* **Exercise**
Please return every line in the following data that includes the string "harness".

* **Records for the exercise**

++++++++++

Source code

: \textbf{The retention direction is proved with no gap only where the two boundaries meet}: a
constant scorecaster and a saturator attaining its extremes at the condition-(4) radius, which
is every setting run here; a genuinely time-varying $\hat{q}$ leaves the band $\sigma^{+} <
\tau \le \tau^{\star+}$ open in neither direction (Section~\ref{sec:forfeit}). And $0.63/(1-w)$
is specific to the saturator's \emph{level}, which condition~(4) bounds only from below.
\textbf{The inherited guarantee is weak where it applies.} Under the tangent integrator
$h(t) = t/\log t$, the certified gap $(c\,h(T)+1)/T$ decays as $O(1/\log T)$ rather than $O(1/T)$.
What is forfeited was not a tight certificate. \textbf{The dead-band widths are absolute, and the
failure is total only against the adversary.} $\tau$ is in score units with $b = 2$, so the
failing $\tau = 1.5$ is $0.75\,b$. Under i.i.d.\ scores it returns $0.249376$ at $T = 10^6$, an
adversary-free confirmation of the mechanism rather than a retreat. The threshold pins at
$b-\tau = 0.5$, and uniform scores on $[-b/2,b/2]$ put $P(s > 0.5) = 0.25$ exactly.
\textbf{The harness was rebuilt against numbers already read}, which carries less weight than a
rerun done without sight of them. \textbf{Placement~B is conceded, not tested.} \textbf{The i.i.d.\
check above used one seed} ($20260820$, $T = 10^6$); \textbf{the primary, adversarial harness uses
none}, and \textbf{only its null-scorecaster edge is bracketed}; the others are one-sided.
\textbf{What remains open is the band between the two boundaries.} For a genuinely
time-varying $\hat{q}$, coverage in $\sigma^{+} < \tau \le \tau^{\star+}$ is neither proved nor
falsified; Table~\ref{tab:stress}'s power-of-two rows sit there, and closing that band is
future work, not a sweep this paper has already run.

++++++++++

* **Answer below**
\textbf{The harness was rebuilt against numbers already read}, which carries less weight than a
check above used one seed} ($20260820$, $T = 10^6$); \textbf{the primary, adversarial harness uses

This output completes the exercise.